(Collection entries)
=-=-=-=-=

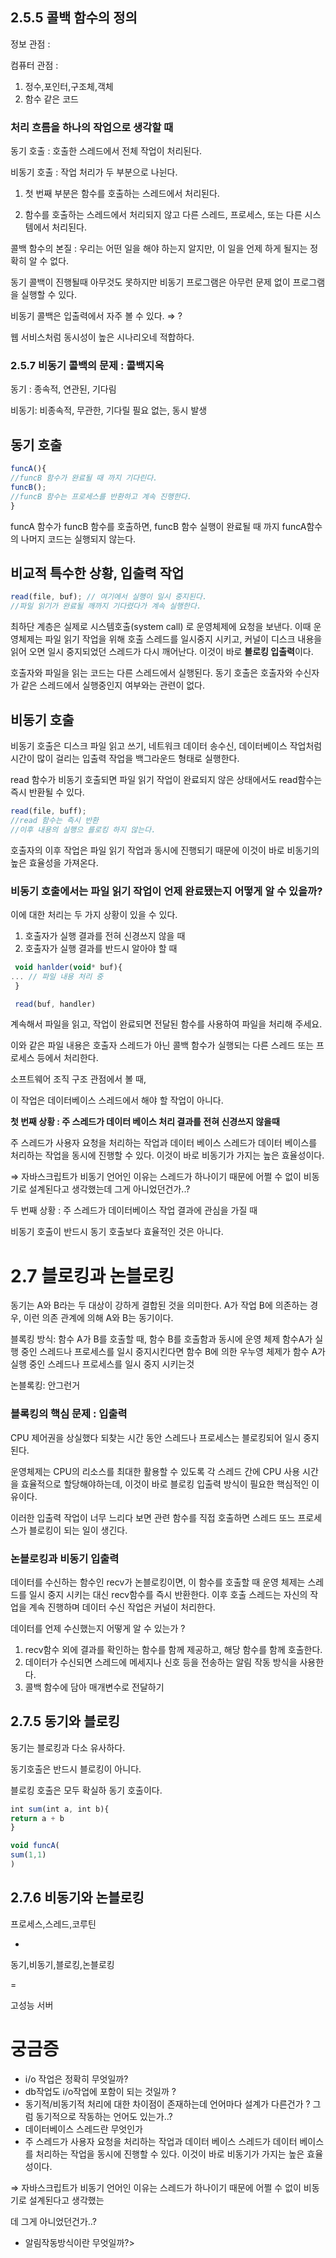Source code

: ## 2.5.5 콜백 함수의 정의

정보 관점 :

컴퓨터 관점 :

1. 정수,포인터,구조체,객체
2. 함수 같은 코드

### 처리 흐름을 하나의 작업으로 생각할 때

동기 호출 : 호출한 스레드에서 전체 작업이 처리된다.

비동기 호출 : 작업 처리가 두 부분으로 나뉜다.

1. 첫 번째 부분은 함수를 호출하는 스레드에서 처리된다.

1. 함수를 호출하는 스레드에서 처리되지 않고 다른 스레드, 프로세스, 또는 다른 시스템에서 처리된다.

콜백 함수의 본질 : 우리는 어떤 일을 해야 하는지 알지만, 이 일을 언제 하게 될지는 정확히 알 수 없다.

동기 콜백이 진행될때 아무것도 못하지만 비동기 프로그램은 아무런 문제 없이 프로그램을 실행할 수 있다.

비동기 콜백은 입출력에서 자주 볼 수 있다. ⇒ ?

웹 서비스처럼 동시성이 높은 시나리오네 적합하다.

### 2.5.7 비동기 콜백의 문제 : 콜백지옥

동기 : 종속적, 연관된, 기다림

비동기: 비종속적, 무관한, 기다릴 필요 없는, 동시 발생

## 동기 호출

```jsx
funcA(){
//funcB 함수가 완료될 때 까지 기다린다.
funcB();
//funcB 함수는 프로세스를 반환하고 계속 진행한다.
}
```

funcA 함수가 funcB 함수를 호출하면, funcB 함수 실행이 완료될 때 까지 funcA함수의 나머지 코드는 실행되지 않는다.

## 비교적 특수한 상황, 입출력 작업

```jsx
read(file, buf); // 여기에서 실행이 일시 중지된다.
//파일 읽기가 완료될 깨까지 기다렸다가 계속 실행한다.
```

최하단 계층은 실제로 시스템호출(system call) 로 운영체제에 요청을 보낸다. 이때 운영체제는 파일 읽기 작업을 위해 호출 스레드를 일시중지 시키고, 커널이 디스크 내용을 읽어 오면 일시 중지되었던 스레드가 다시 깨어난다. 이것이 바로 **블로킹 입출력**이다.

호출자와 파일을 읽는 코드는 다른 스레드에서 실행된다. 동기 호출은 호출자와 수신자가 같은 스레드에서 실행중인지 여부와는 관련이 없다.

## 비동기 호출

비동기 호출은 디스크 파일 읽고 쓰기, 네트워크 데이터 송수신, 데이터베이스 작업처럼 시간이 많이 걸리는 입출력 작업을 백그라운드 형태로 실행한다.

read 함수가 비동기 호출되면 파일 읽기 작업이 완료되지 않은 상태에서도 read함수는 즉시 반환될 수 있다.

```jsx
read(file, buff);
//read 함수는 즉시 반환
//이후 내용의 실행으 를로킹 하지 않는다.
```

호출자의 이후 작업은 파일 읽기 작업과 동시에 진행되기 때문에 이것이 바로 비동기의 높은 효율성을 가져온다.

### 비동기 호출에서는 파일 읽기 작업이 언제 완료됐는지 어떻게 알 수 있을까?

이에 대한 처리는 두 가지 상황이 있을 수 있다.

1. 호출자가 실행 결과를 전혀 신경쓰지 않을 때
2. 호출자가 실행 결과를 반드시 알아야 할 때

```jsx
 void hanlder(void* buf){
... // 파일 내용 처리 중
 }

 read(buf, handler)
```

계속해서 파일을 읽고, 작업이 완료되면 전달된 함수를 사용하여 파일을 처리해 주세요.

이와 같은 파일 내용은 호출자 스레드가 아닌 콜백 함수가 실행되는 다른 스레드 또는 프로세스 등에서 처리한다.

소프트웨어 조직 구조 관점에서 볼 때,

이 작업은 데이터베이스 스레드에서 해야 할 작업이 아니다.

**첫 번째 상황 : 주 스레드가 데이터 베이스 처리 결과를 전혀 신경쓰지 않을때**

주 스레드가 사용자 요청을 처리하는 작업과 데이터 베이스 스레드가 데이터 베이스를 처리하는 작업을 동시에 진행할 수 있다. 이것이 바로 비동기가 가지는 높은 효율성이다.

⇒ 자바스크립트가 비동기 언어인 이유는 스레드가 하나이기 때문에 어쩔 수 없이 비동기로 설계된다고 생각했는데 그게 아니었던건가..?

두 번째 상황 : 주 스레드가 데이터베이스 작업 결과에 관심을 가질 때

비동기 호출이 반드시 동기 호출보다 효율적인 것은 아니다.

# 2.7 블로킹과 논블로킹

동기는 A와 B라는 두 대상이 강하게 결합된 것을 의미한다. A가 작업 B에 의존하는 경우, 이런 의존 관계에 의해 A와 B는 동기이다.

블록킹 방식: 함수 A가 B를 호출할 때, 함수 B를 호출함과 동시에 운영 체제 함수A가 실행 중인 스레드나 프로세스를 일시 중지시킨다면 함수 B에 의한 우누영 체제가 함수 A가 실행 중인 스레드나 프로세스를 일시 중지 시키는것

논블록킹: 안그런거

### 블록킹의 핵심 문제 : 입출력

CPU 제어권을 상실했다 되찾는 시간 동안 스레드나 프로세스는 블로킹되어 일시 중지된다.

운영체제는 CPU의 리소스를 최대한 활용할 수 있도록 각 스레드 간에 CPU 사용 시간을 효율적으로 할당해야하는데, 이것이 바로 블로킹 입출력 방식이 필요한 핵심적인 이유이다.

이러한 입출력 작업이 너무 느리다 보면 관련 함수를 직접 호출하면 스레드 또느 프로세스가 블로킹이 되는 일이 생긴다.

### 논블로킹과 비동기 입출력

데이터를 수신하는 함수인 recv가 논블로킹이면, 이 함수를 호출할 때 운영 체제는 스레드를 일시 중지 시키는 대신 recv함수를 즉시 반환한다. 이후 호출 스레드는 자신의 작업을 계속 진행하며 데이터 수신 작업은 커널이 처리한다.

데이터를 언제 수신했는지 어떻게 알 수 있는가 ?

1. recv함수 외에 결과를 확인하는 함수를 함께 제공하고, 해당 함수를 함께 호출한다.
2. 데이터가 수신되면 스레드에 메세지나 신호 등을 전송하는 알림 작동 방식을 사용한다.
3. 콜백 함수에 담아 매개변수로 전달하기

## 2.7.5 동기와 블로킹

동기는 블로킹과 다소 유사하다.

동기호출은 반드시 블로킹이 아니다.

블로킹 호출은 모두 확실하 동기 호출이다.

```jsx
int sum(int a, int b){
return a + b
}

void funcA(
sum(1,1)
)
```

## 2.7.6 비동기와 논블로킹

프로세스,스레드,코루틴

-

동기,비동기,블로킹,논블로킹

=

고성능 서버

# 궁금증

- i/o 작업은 정확히 무엇일까?
- db작업도 i/o작업에 포함이 되는 것일까 ?
- 동기적/비동기적 처리에 대한 차이점이 존재하는데 언어마다 설계가 다른건가 ? 그럼 동기적으로 작동하는 언어도 있는가..?
- 데이터베이스 스레드란 무엇인가
- 주 스레드가 사용자 요청을 처리하는 작업과 데이터 베이스 스레드가 데이터 베이스를 처리하는 작업을 동시에 진행할 수 있다. 이것이 바로 비동기가 가지는 높은 효율성이다.

⇒ 자바스크립트가 비동기 언어인 이유는 스레드가 하나이기 때문에 어쩔 수 없이 비동기로 설계된다고 생각했는

데 그게 아니었던건가..?

- 알림작동방식이란 무엇일까?>
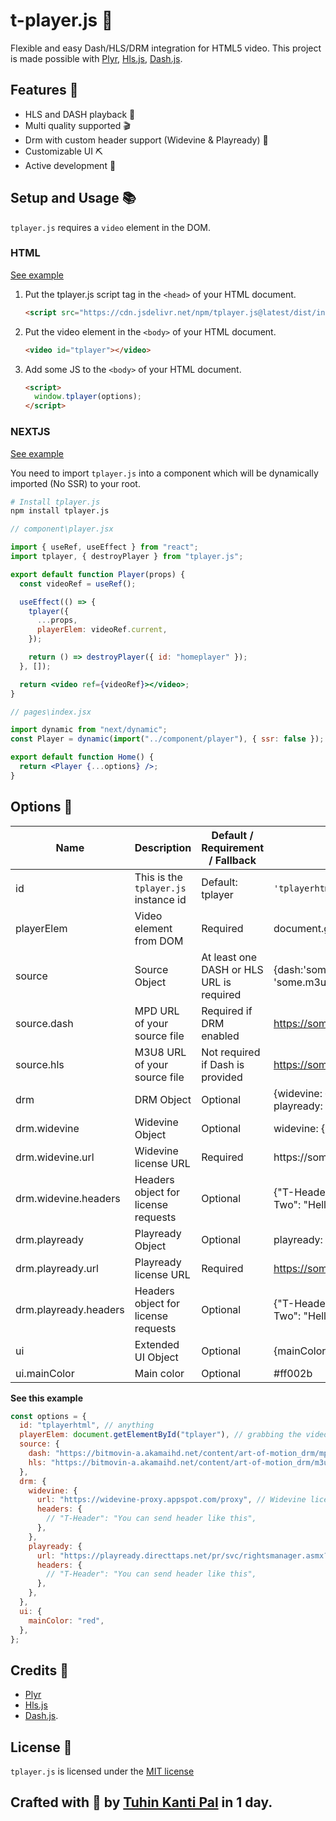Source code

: # **t-player.js 🚀**

Flexible and easy Dash/HLS/DRM integration for HTML5 video. This project is made possible with [Plyr](https://github.com/sampotts/plyr), [Hls.js](https://github.com/video-dev/hls.js/), [Dash.js](https://github.com/Dash-Industry-Forum/dash.js).

## Features 📑

- HLS and DASH playback 🎥
- Multi quality supported 🎬
- Drm with custom header support (Widevine & Playready) 🔐
- Customizable UI ⛏
- Active development 🧱

## Setup and Usage 📚

`tplayer.js` requires a `video` element in the DOM.

### HTML

[See example](https://github.com/tuhinpal/tplayer.js/blob/master/example/html/index.html)

1.  Put the tplayer.js script tag in the `<head>` of your HTML document.

    ```html
    <script src="https://cdn.jsdelivr.net/npm/tplayer.js@latest/dist/index.js"></script>
    ```

2.  Put the video element in the `<body>` of your HTML document.

    ```html
    <video id="tplayer"></video>
    ```

3.  Add some JS to the `<body>` of your HTML document.

    ```html
    <script>
      window.tplayer(options);
    </script>
    ```

### NEXTJS

[See example](https://github.com/tuhinpal/tplayer.js/tree/master/example/nextjs)

You need to import `tplayer.js` into a component which will be dynamically imported (No SSR) to your root.

```bash
# Install tplayer.js
npm install tplayer.js
```

```jsx
// component\player.jsx

import { useRef, useEffect } from "react";
import tplayer, { destroyPlayer } from "tplayer.js";

export default function Player(props) {
  const videoRef = useRef();

  useEffect(() => {
    tplayer({
      ...props,
      playerElem: videoRef.current,
    });

    return () => destroyPlayer({ id: "homeplayer" });
  }, []);

  return <video ref={videoRef}></video>;
}
```

```jsx
// pages\index.jsx

import dynamic from "next/dynamic";
const Player = dynamic(import("../component/player"), { ssr: false });

export default function Home() {
  return <Player {...options} />;
}
```

## Options 📝

| Name                  | Description                          | Default / Requirement / Fallback         | Example                                                               |
| --------------------- | ------------------------------------ | ---------------------------------------- | --------------------------------------------------------------------- |
| id                    | This is the `tplayer.js` instance id | Default: tplayer                         | `'tplayerhtml'`                                                       |
| playerElem            | Video element from DOM               | Required                                 | document.getElementById("tplayer")                                    |
| source                | Source Object                        | At least one DASH or HLS URL is required | {dash:'some.mpd', hls: 'some.m3u8'}                                   |
| source.dash           | MPD URL of your source file          | Required if DRM enabled                  | https://some.mpd                                                      |
| source.hls            | M3U8 URL of your source file         | Not required if Dash is provided         | https://some.m3u8                                                     |
| drm                   | DRM Object                           | Optional                                 | {widevine: {url: '', headers: {}}, playready: {url: '', headers: {}}} |
| drm.widevine          | Widevine Object                      | Optional                                 | widevine: {url: '', headers: {}}                                      |
| drm.widevine.url      | Widevine license URL                 | Required                                 | https://some/proxy                                                    |
| drm.widevine.headers  | Headers object for license requests  | Optional                                 | {"T-Header-One": "Hi", "T-Header-Two": "Hello"}                       |
| drm.playready         | Playready Object                     | Optional                                 | playready: {url: '', headers: {}}                                     |
| drm.playready.url     | Playready license URL                | Required                                 | https://some.asmx                                                     |
| drm.playready.headers | Headers object for license requests  | Optional                                 | {"T-Header-One": "Hi", "T-Header-Two": "Hello"}                       |
| ui                    | Extended UI Object                   | Optional                                 | {mainColor: '#ff002b'}                                                |
| ui.mainColor          | Main color                           | Optional                                 | #ff002b                                                               |

**See this example**

```js
const options = {
  id: "tplayerhtml", // anything
  playerElem: document.getElementById("tplayer"), // grabbing the video element from the DOM
  source: {
    dash: "https://bitmovin-a.akamaihd.net/content/art-of-motion_drm/mpds/11331.mpd",
    hls: "https://bitmovin-a.akamaihd.net/content/art-of-motion_drm/m3u8s/11331.m3u8",
  },
  drm: {
    widevine: {
      url: "https://widevine-proxy.appspot.com/proxy", // Widevine license URL
      headers: {
        // "T-Header": "You can send header like this",
      },
    },
    playready: {
      url: "https://playready.directtaps.net/pr/svc/rightsmanager.asmx?PlayRight=1&ContentKey=EAtsIJQPd5pFiRUrV9Layw==", // Playready license URL
      headers: {
        // "T-Header": "You can send header like this",
      },
    },
  },
  ui: {
    mainColor: "red",
  },
};
```

## Credits 💖

- [Plyr](https://github.com/sampotts/plyr)
- [Hls.js](https://github.com/video-dev/hls.js/)
- [Dash.js](https://github.com/Dash-Industry-Forum/dash.js).

## License 📝

`tplayer.js` is licensed under the [MIT license](https://github.com/tuhinpal/tplayer.js/blob/master/LICENSE)

## Crafted with 💖 by [Tuhin Kanti Pal](https://thetuhin.com) in 1 day.
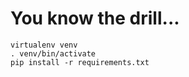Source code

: # You know the drill...

```
virtualenv venv
. venv/bin/activate
pip install -r requirements.txt
```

=-=-=-=-=

### What you have to do
Find and copy each line above that includes the string "신경쓰지".

### Exercise output
1. 호출자가 실행 결과를 전혀 신경쓰지 않을 때
**첫 번째 상황 : 주 스레드가 데이터 베이스 처리 결과를 전혀 신경쓰지 않을때**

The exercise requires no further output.